Le laboratoire est désormais en prise directe avec le chantier : une grande partie de l’équipe va transiter sur le site portugais et les outils vont progresser au rythme des expertises in situ :

  les examens microstructuraux, la mesure des indicateurs clés, la quantification de la pénétration des agents agressifs,
  les essais non destructifs : la technologie radar et les mesures de corrosion en particulier,
  le modèle LERM de transport et de diffusions des ions chlorures.

Après 14 ans de suivi, le LERM est devenu dépositaire de la mémoire durabilité de l’ouvrage et est devenu un service intégré du client gestionnaire de l’ouvrage.
La durée exceptionnelle du suivi a impliqué une organisation, des prises de relais de compétences et de responsabilités au sein du LERM. Ces transmissions sont facilitées par le fait que les missions sur l’ouvrage sont des temps forts de la vie du laboratoire et parce qu’elles créent un sentiment fort d’appartenance à l’entreprise.

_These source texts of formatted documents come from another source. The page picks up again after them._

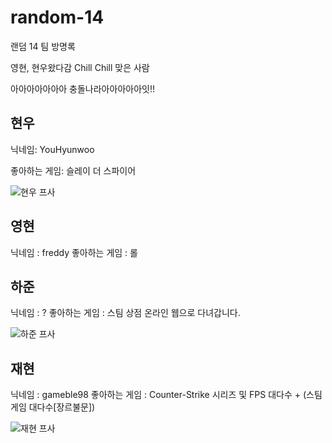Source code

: # random-14

랜덤 14 팀 방명록

영현, 현우왔다감
Chill Chill 맞은 사람

아아아아아아아 충돌나라아아아아아잇!!

## 현우

닉네임: YouHyunwoo

좋아하는 게임: 슬레이 더 스파이어

![현우 프사](https://i.namu.wiki/i/5WGNOpgRRqV9XgzCA5Q6lrKZ_BnkdrsfV4Ruqou5WDUr4YINANS9zZVCTEVqrLnOhEX3PWJcGDHwQNqZFZk25ZoJMdPwBFHSbdEoIXppW_9DlvkC4p8Fqf5LVpg7VE19pVt9xJYRWyFoEBsSz4z5Fg.webp "현우")

## 영현

닉네임 : freddy
좋아하는 게임 : 롤

## 하준

닉네임 : ?
좋아하는 게임 : 스팀 상점 온라인
웹으로 다녀갑니다.

![하준 프사](https://avatars.githubusercontent.com/u/85068289?v=4 "하준")

## 재현

닉네임 : gameble98
좋아하는 게임 : Counter-Strike 시리즈 및 FPS 대다수 + (스팀게임 대다수[장르불문])

![재현 프사](https://avatars.githubusercontent.com/u/82203301?v=4 "재현")
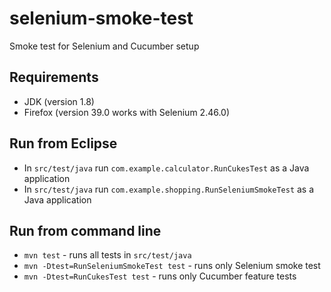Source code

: # selenium-smoke-test
Smoke test for Selenium and Cucumber setup

## Requirements
* JDK (version 1.8)
* Firefox (version 39.0 works with Selenium 2.46.0)
 
## Run from Eclipse
* In `src/test/java` run `com.example.calculator.RunCukesTest` as a Java application
* In `src/test/java` run `com.example.shopping.RunSeleniumSmokeTest` as a Java application

## Run from command line
* `mvn test` - runs all tests in `src/test/java`
* `mvn -Dtest=RunSeleniumSmokeTest test` - runs only Selenium smoke test
* `mvn -Dtest=RunCukesTest test` - runs only Cucumber feature tests

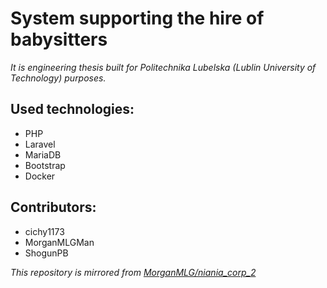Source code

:# System supporting the hire of babysitters

*It is engineering thesis built for Politechnika Lubelska (Lublin University of Technology) purposes.*


## Used technologies:
- PHP
- Laravel
- MariaDB
- Bootstrap
- Docker

## Contributors:
- cichy1173
- MorganMLGMan
- ShogunPB

*This repository is mirrored from [MorganMLG/niania_corp_2](https://gitlab.com/MorganMLG/niania_corp_2)*



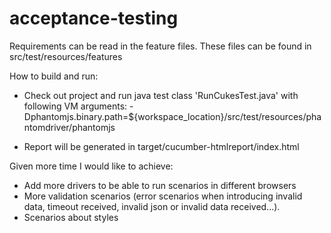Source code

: # acceptance-testing

Requirements can be read in the feature files. These files can be found in src/test/resources/features

How to build and run:
- Check out project and run java test class 'RunCukesTest.java' with following VM arguments:
-Dphantomjs.binary.path=${workspace_location}/src/test/resources/phantomdriver/phantomjs

- Report will be generated in target/cucumber-htmlreport/index.html

Given more time I would like to achieve:
- Add more drivers to be able to run scenarios in different browsers
- More validation scenarios (error scenarios when introducing invalid data, timeout received, invalid json or invalid data received...).
- Scenarios about styles
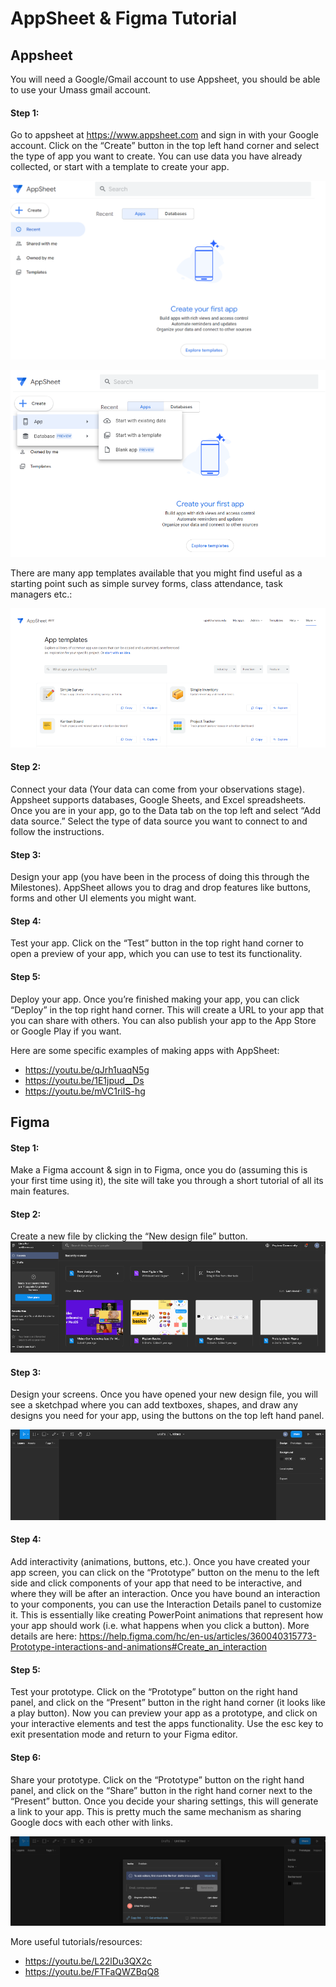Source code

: # AppSheet & Figma Tutorial 

## Appsheet


You will need a Google/Gmail account to use Appsheet, you should be able to use your Umass gmail account. 

#### Step 1: 
Go to appsheet at https://www.appsheet.com and sign in with your Google account. Click on the “Create” button in the top left hand corner and select the type of app you want to create. You can use data you have already collected, or start with a template to create your app.

![appsheet_1](images/appsheet_1.png)

![appsheet_2](images/appsheet_2.png)

There are many app templates available that you might find useful as a starting point such as simple survey forms, class attendance, task managers etc.:

![appsheet_3](images/appsheet_3.png)

#### Step 2: 
Connect your data (Your data can come from your observations stage). Appsheet supports databases, Google Sheets, and Excel spreadsheets. Once you are in your app, go to the Data tab on the top left and select “Add data source.” Select the type of data source you want to connect to and follow the instructions. 

#### Step 3: 
Design your app (you have been in the process of doing this through the Milestones). AppSheet allows you to drag and drop features like buttons, forms and other UI elements you might want. 
 
#### Step 4: 
Test your app. Click on the “Test” button in the top right hand corner to open a preview of your app, which you can use to test its functionality. 

#### Step 5: 
Deploy your app. Once you’re finished making your app, you can click “Deploy” in the top right hand corner. This will create a URL to your app that you can share with others. You can also publish your app to the App Store or Google Play if you want. 

Here are some specific examples of making apps with AppSheet: 
- https://youtu.be/qJrh1uaqN5g
- https://youtu.be/1E1jpud__Ds
- https://youtu.be/mVC1riIS-hg

## Figma
#### Step 1: 
Make a Figma account & sign in to Figma, once you do (assuming this is your first time using it), the site will take you through a short tutorial of all its main features. 

#### Step 2: 
Create a new file by clicking the “New design file” button.
![appsheet_4](images/appsheet_4.png)

#### Step 3: 
Design your screens. Once you have opened your new design file, you will see a sketchpad where you can add textboxes, shapes, and draw any designs you need for your app, using the buttons on the top left hand panel. 

![appsheet_5](images/appsheet_5.png)

#### Step 4: 
Add interactivity (animations, buttons, etc.). Once you have created your app screen, you can click on the “Prototype” button on the menu to the left side and click components of your app that need to be interactive, and where they will be after an interaction. Once you have bound an interaction to your components, you can use the Interaction Details panel to customize it. This is essentially like creating PowerPoint animations that represent how your app should work (i.e. what happens when you click a button). More details are here: https://help.figma.com/hc/en-us/articles/360040315773-Prototype-interactions-and-animations#Create_an_interaction

#### Step 5: 
Test your prototype. Click on the “Prototype” button on the right hand panel, and click on the “Present” button in the right hand corner (it looks like a play button). Now you can preview your app as a prototype, and click on your interactive elements and test the apps functionality. Use the esc key to exit presentation mode and return to your Figma editor. 

#### Step 6: 
Share your prototype. Click on the “Prototype” button on the right hand panel, and click on the “Share” button in the right hand corner next to the “Present” button. Once you decide your sharing settings, this will generate a link to your app. This is pretty much the same mechanism as sharing Google docs with each other with links. 

![appsheet_6](images/appsheet_6.png)

More useful tutorials/resources: 
- https://youtu.be/L22lDu3QX2c
- https://youtu.be/FTFaQWZBqQ8








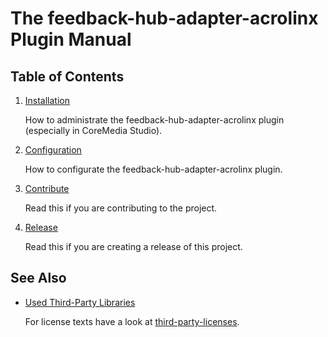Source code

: # The feedback-hub-adapter-acrolinx Plugin Manual

## Table of Contents

1. [Installation](installation.md)

   How to administrate the feedback-hub-adapter-acrolinx plugin (especially in CoreMedia Studio).

1. [Configuration](configuration.md)

   How to configurate the feedback-hub-adapter-acrolinx plugin.

1. [Contribute](contribute.md)

   Read this if you are contributing to the project.

1. [Release](release.md)

   Read this if you are creating a release of this project.

## See Also

* [Used Third-Party Libraries](THIRD-PARTY.txt)

    <!-- GitHub Pages is not able to list directory contents. Jump back to GitHub directly.  -->
  For license texts have a look at [third-party-licenses](https://github.com/CoreMedia/feedback-hub-adapter-acrolinx/tree/cmcc-10-2007/docs/third-party-licenses).
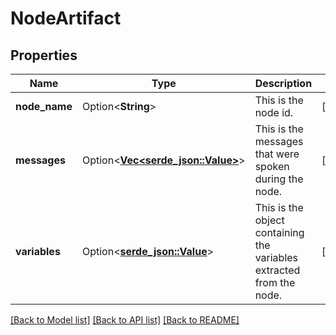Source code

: # NodeArtifact

## Properties

Name | Type | Description | Notes
------------ | ------------- | ------------- | -------------
**node_name** | Option<**String**> | This is the node id. | [optional]
**messages** | Option<[**Vec<serde_json::Value>**](serde_json::Value.md)> | This is the messages that were spoken during the node. | [optional]
**variables** | Option<[**serde_json::Value**](.md)> | This is the object containing the variables extracted from the node. | [optional]

[[Back to Model list]](../README.md#documentation-for-models) [[Back to API list]](../README.md#documentation-for-api-endpoints) [[Back to README]](../README.md)


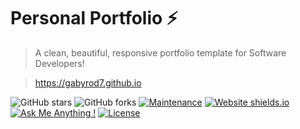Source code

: # Personal Portfolio ⚡️ 
> A clean, beautiful, responsive portfolio template for Software Developers!

> https://gabyrod7.github.io

![GitHub stars](https://img.shields.io/github/stars/gabyrod7/gabyrod7.github.io) 
![GitHub forks](https://img.shields.io/github/forks/gabyrod7/gabyrod7.github.io)
[![Maintenance](https://img.shields.io/badge/maintained-yes-green.svg)](https://github.com/gabyrod7/gabyrod7.github.io/commits/master)
[![Website shields.io](https://img.shields.io/badge/website-up-yellow)](http://gabyrod7.github.io/)
[![Ask Me Anything !](https://img.shields.io/badge/ask%20me-linkedin-1abc9c.svg)](https://www.linkedin.com/in/gabriel-rodriguez-linera-b0836a184/)
[![License](http://img.shields.io/:license-mit-blue.svg?style=flat-square)](http://badges.mit-license.org)
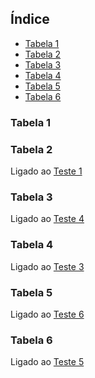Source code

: ## Índice
- [Tabela 1](#tabela-1)
- [Tabela 2](#tabela-2)
- [Tabela 3](#tabela-3)
- [Tabela 4](#tabela-4)
- [Tabela 5](#tabela-5)
- [Tabela 6](#tabela-6)

### Tabela 1 
 
### Tabela 2
 Ligado ao [Teste 1](#tabela-1)
 
### Tabela 3
 Ligado ao [Teste 4](#tabela-4)
 
### Tabela 4
 Ligado ao [Teste 3](#tabela-3)
 
### Tabela 5
 Ligado ao [Teste 6](#tabela-6)
 
### Tabela 6
 Ligado ao [Teste 5](#tabela-5)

Notre mission est continue jusqu’en 2043 et nous surveillons régulièrement 74 zones représentatives de l’ensemble de l’ouvrage. Avec le temps, nous développons une série de propositions d’entretiens et d’actions préventives, notamment en termes de protection et d’inhibition, dont nous testons les produits in situ.

Hugues, Michel, Olivier, Karim, Alex, Christophe, Jean-Luc, Jean-Pierre, Gilles et tous les techniciens du laboratoire, sont autant de passions et de compétences, oeuvrant pour la durabilité du Pont Vasco de Gama et, depuis, pour bien d’autres ouvrages situés en milieu marin ou considéré comme agressif.

Nous sommes cette année, à la veille d’une grande campagne d’expertise et de suivi, et nous nous réjouissons déjà de retrouver nos collègues portugais, avec qui les liens de confiance et d’amitiés sont maintenant eux aussi… durables.